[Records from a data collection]
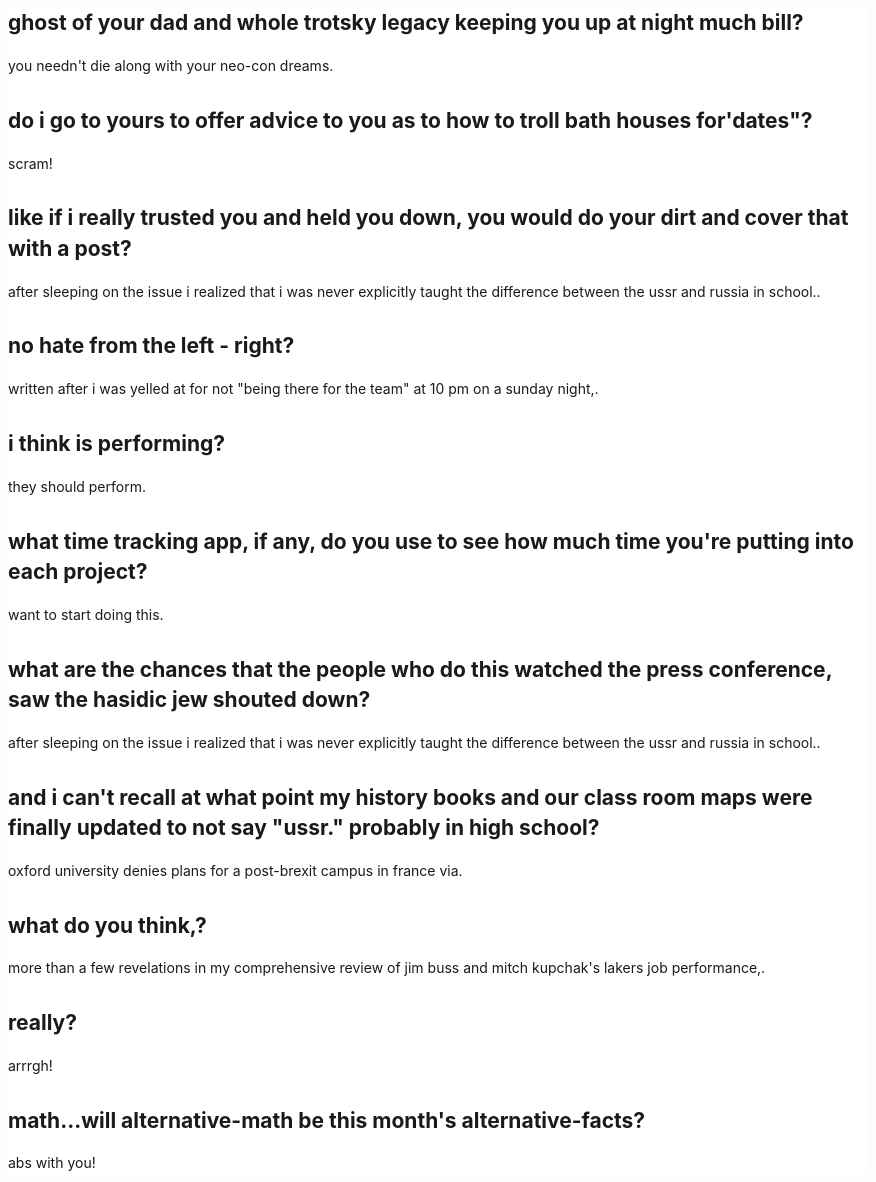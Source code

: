 ## ghost of your dad and whole trotsky legacy keeping you up at night much bill?
you needn't die along with your neo-con dreams.

## do i go to yours to offer advice to you as to how to troll bath houses for'dates"?
scram!

## like if i really trusted you and held you down, you would do your dirt and cover that with a post?
after sleeping on the issue i realized that i was never explicitly taught the difference between the ussr and russia in school..

## no hate from the left - right?
written after i was yelled at for not "being there for the team" at 10 pm on a sunday night,.

## i think is performing?
they should perform.

## what time tracking app, if any, do you use to see how much time you're putting into each project?
want to start doing this.

## what are the chances that the people who do this watched the press conference, saw the hasidic jew shouted down?
after sleeping on the issue i realized that i was never explicitly taught the difference between the ussr and russia in school..

## and i can't recall at what point my history books and our class room maps were finally updated to not say "ussr." probably in high school?
oxford university denies plans for a post-brexit campus in france via.

## what do you think,?
more than a few revelations in my comprehensive review of jim buss and mitch kupchak's lakers job performance,.

## really?
arrrgh!

## math...will alternative-math be this month's alternative-facts?
abs with you!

● ASSIGNED TASK:
From the line containing "## math...will alternative-math" to the last line of the records above, please write out every line exactly and add nothing.

● ANSWER TO THIS EXERCISE:
## math...will alternative-math be this month's alternative-facts?
abs with you!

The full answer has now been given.